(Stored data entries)
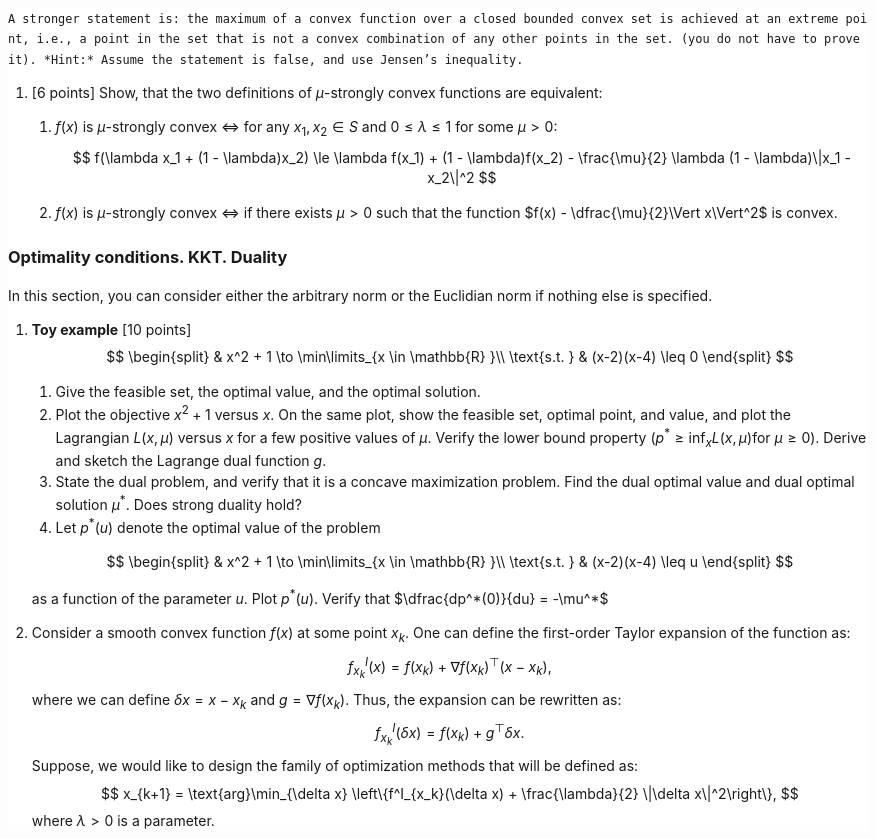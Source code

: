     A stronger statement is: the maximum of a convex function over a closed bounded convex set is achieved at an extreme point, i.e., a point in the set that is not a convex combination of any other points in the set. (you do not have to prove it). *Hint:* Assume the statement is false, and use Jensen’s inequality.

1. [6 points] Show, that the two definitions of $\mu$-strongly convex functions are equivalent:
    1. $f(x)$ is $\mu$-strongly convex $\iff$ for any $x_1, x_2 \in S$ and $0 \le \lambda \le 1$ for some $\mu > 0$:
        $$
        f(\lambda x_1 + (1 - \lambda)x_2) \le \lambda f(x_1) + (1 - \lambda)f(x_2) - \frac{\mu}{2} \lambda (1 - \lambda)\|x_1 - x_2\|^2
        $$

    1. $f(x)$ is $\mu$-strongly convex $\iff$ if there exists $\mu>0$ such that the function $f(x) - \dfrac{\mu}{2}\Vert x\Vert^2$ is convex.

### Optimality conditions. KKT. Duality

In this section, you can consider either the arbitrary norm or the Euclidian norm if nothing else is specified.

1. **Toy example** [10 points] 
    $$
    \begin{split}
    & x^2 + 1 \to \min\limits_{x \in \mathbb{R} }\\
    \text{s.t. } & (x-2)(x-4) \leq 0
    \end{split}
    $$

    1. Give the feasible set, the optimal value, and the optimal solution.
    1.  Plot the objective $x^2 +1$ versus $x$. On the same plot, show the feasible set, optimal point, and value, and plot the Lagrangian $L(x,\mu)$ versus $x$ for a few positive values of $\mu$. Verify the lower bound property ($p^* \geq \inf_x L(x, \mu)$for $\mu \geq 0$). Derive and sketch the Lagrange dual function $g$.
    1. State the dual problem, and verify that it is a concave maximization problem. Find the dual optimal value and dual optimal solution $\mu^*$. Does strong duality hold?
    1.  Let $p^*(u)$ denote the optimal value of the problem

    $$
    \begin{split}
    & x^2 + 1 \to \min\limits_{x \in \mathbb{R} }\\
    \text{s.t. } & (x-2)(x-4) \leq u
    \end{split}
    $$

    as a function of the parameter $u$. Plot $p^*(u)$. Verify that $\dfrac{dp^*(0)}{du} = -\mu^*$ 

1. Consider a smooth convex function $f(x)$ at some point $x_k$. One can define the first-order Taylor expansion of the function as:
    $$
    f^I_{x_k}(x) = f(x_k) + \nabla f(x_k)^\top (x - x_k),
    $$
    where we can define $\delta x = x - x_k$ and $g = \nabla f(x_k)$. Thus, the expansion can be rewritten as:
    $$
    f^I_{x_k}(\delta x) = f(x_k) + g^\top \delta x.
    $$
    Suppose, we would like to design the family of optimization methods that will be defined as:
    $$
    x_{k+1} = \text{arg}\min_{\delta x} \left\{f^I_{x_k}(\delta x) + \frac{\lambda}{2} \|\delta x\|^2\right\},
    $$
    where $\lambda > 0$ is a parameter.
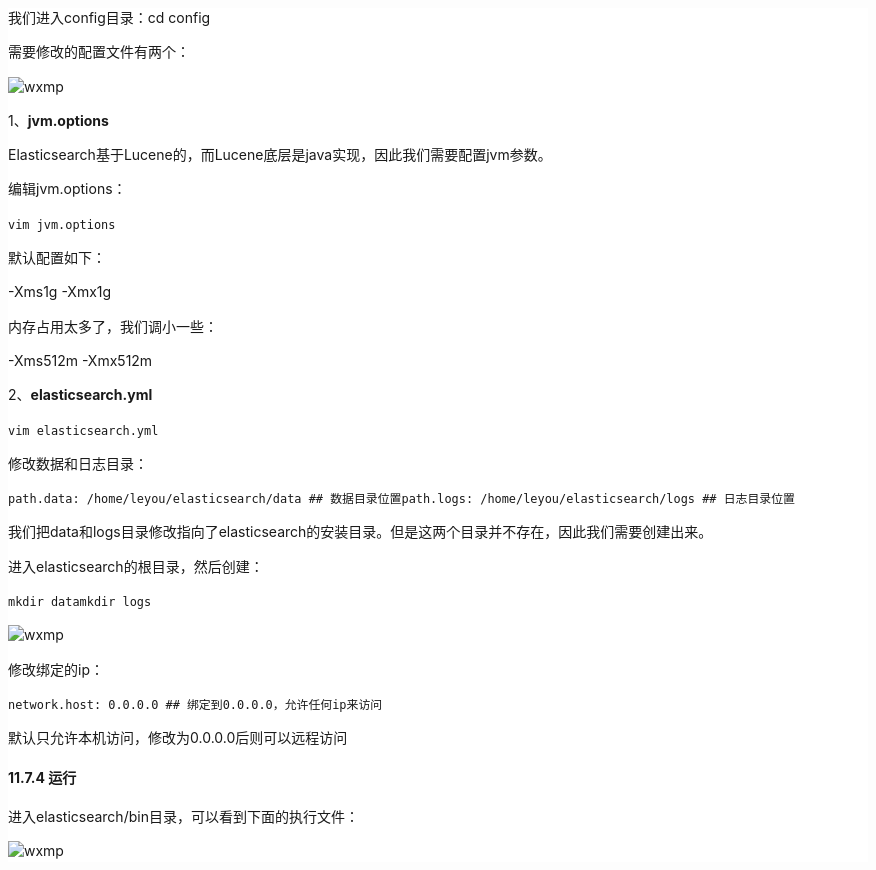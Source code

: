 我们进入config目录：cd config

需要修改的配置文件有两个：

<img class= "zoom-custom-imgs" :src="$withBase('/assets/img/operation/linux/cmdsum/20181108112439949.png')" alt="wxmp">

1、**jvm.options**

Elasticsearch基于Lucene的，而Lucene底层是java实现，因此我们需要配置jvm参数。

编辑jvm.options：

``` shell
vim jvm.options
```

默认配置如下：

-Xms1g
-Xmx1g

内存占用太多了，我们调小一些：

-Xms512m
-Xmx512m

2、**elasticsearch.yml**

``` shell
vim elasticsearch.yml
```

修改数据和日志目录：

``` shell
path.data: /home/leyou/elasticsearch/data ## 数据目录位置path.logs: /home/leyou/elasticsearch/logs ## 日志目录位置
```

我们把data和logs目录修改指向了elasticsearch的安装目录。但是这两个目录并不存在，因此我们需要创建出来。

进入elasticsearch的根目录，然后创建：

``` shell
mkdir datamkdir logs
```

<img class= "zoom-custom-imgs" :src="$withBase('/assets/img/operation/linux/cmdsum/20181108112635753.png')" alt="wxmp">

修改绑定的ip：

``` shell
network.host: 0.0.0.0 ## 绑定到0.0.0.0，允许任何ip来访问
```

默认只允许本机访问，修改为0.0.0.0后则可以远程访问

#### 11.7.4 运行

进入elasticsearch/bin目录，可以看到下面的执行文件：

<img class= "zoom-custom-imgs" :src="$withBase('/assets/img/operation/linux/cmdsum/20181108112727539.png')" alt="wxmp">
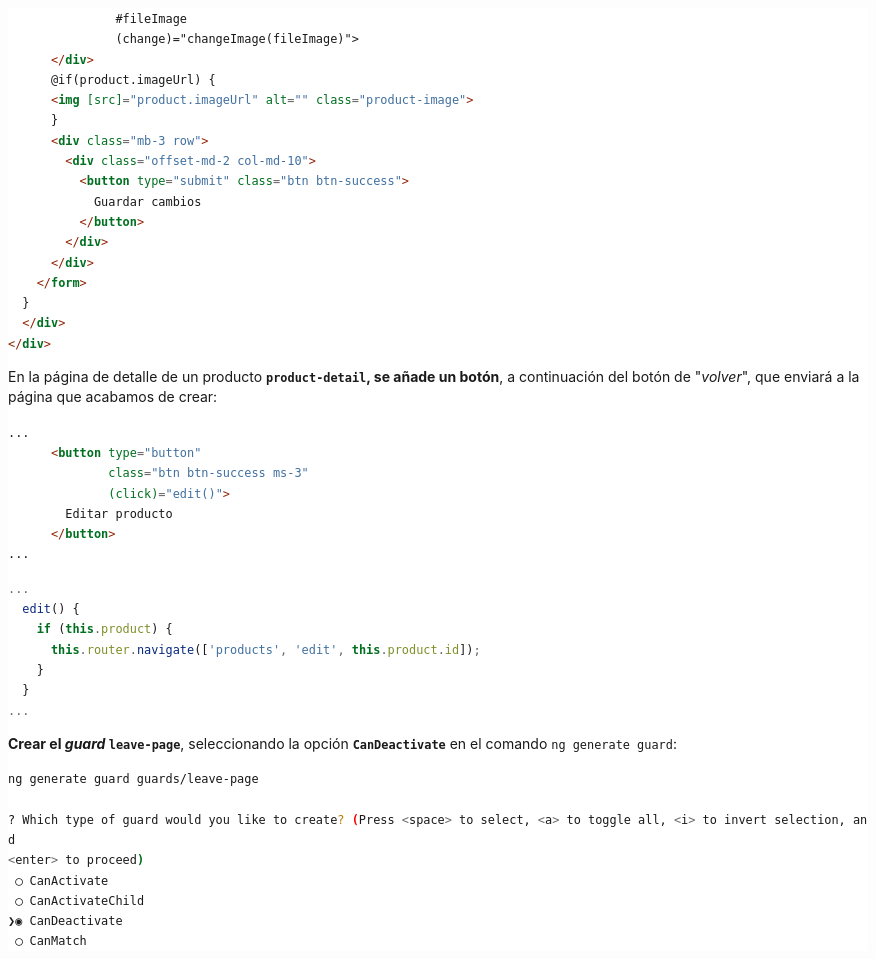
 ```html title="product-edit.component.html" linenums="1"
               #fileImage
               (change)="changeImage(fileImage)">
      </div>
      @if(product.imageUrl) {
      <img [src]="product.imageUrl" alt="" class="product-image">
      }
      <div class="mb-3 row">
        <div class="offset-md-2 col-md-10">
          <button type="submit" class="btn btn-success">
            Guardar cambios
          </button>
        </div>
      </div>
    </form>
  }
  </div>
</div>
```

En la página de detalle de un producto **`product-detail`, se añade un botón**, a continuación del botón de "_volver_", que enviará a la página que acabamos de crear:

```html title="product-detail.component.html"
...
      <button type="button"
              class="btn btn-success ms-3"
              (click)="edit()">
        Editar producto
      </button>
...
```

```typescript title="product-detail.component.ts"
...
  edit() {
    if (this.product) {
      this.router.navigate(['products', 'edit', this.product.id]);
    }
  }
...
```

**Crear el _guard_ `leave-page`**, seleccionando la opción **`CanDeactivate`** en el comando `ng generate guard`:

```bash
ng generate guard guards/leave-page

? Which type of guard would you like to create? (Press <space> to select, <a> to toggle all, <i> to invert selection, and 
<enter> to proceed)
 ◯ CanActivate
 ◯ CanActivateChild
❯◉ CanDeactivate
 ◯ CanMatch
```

==

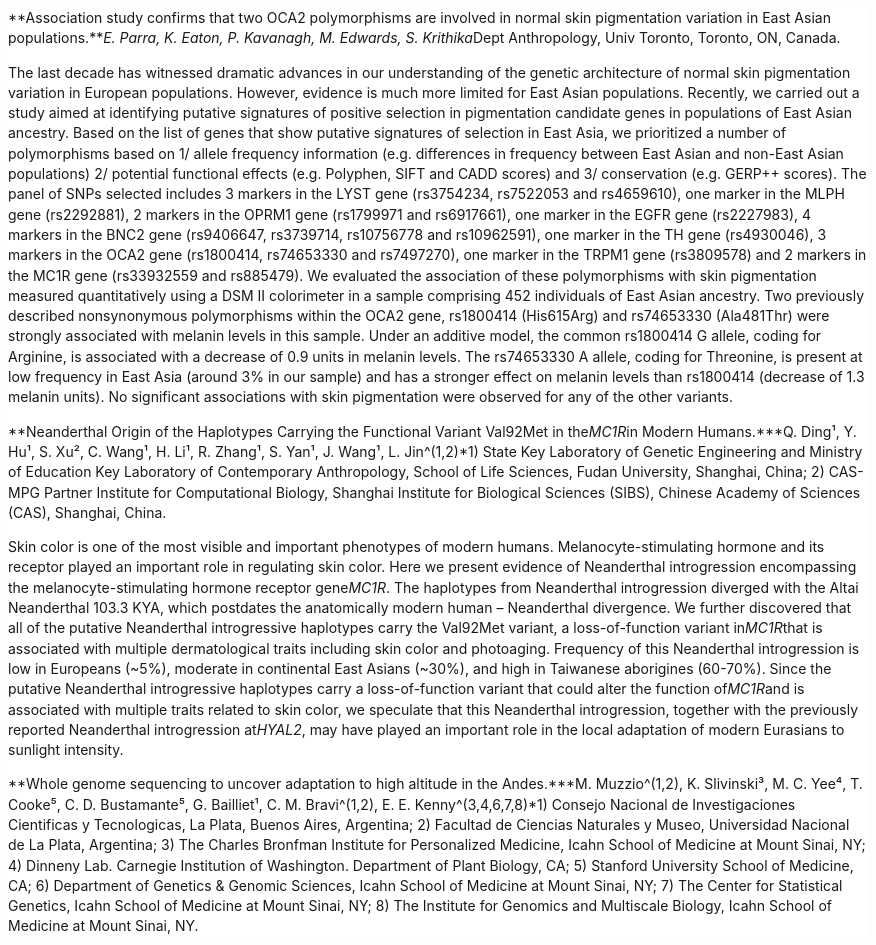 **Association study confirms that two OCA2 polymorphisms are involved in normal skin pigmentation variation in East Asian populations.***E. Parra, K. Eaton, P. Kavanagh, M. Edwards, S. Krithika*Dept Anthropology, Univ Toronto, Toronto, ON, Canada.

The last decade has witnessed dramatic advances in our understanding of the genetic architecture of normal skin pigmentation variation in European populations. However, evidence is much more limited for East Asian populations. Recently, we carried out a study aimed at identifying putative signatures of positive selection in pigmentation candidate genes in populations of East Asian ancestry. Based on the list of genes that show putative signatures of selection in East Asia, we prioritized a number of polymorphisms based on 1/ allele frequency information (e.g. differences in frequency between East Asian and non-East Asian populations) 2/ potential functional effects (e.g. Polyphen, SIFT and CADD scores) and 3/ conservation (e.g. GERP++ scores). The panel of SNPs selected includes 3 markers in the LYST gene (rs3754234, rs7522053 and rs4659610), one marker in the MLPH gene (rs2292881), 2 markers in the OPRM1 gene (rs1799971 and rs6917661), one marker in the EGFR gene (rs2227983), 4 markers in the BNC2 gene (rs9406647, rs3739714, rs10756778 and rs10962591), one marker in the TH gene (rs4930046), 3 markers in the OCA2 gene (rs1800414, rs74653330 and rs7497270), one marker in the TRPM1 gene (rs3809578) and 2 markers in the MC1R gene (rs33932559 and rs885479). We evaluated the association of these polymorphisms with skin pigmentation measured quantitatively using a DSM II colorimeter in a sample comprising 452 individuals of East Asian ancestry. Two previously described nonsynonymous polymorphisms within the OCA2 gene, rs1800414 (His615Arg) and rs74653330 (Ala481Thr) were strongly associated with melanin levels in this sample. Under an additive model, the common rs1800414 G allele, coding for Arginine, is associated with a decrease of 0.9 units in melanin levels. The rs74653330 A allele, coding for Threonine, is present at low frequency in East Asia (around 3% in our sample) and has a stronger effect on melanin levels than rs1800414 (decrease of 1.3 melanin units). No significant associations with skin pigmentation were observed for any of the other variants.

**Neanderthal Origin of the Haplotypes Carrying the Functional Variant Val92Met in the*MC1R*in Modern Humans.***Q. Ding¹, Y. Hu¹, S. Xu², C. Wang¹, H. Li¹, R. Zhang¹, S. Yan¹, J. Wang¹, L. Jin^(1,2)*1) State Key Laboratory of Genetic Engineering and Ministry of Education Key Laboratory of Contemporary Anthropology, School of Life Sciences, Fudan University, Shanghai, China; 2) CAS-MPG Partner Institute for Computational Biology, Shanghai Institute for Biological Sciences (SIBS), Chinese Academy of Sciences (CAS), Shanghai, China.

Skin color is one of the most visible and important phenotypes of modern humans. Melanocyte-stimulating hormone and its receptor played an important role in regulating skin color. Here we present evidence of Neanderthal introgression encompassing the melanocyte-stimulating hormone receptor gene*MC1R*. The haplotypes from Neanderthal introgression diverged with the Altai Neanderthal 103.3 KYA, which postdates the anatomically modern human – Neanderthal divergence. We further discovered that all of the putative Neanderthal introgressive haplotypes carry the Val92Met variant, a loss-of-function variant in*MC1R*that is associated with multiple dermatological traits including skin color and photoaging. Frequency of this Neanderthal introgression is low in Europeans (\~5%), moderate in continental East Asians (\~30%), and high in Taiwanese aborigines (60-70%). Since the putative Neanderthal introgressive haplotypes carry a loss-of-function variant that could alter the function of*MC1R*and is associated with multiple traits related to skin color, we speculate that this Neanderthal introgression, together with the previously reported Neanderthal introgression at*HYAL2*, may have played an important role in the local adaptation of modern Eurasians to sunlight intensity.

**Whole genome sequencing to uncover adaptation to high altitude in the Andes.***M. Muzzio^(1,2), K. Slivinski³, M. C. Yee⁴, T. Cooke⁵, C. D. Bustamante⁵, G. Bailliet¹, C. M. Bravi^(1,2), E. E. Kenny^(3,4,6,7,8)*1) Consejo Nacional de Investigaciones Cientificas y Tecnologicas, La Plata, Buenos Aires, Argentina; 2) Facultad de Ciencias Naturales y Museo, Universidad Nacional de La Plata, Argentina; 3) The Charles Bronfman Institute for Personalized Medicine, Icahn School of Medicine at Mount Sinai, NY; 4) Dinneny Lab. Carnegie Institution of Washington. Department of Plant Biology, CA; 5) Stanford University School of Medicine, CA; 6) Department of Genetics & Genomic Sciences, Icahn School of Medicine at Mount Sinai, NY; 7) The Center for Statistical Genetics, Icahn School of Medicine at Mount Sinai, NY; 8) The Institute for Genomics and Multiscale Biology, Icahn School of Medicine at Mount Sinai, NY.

YOUR OBJECTIVE - Each line of the records above that contains the word "solution" should be counted; give the resulting number without further words.

RESULT - 2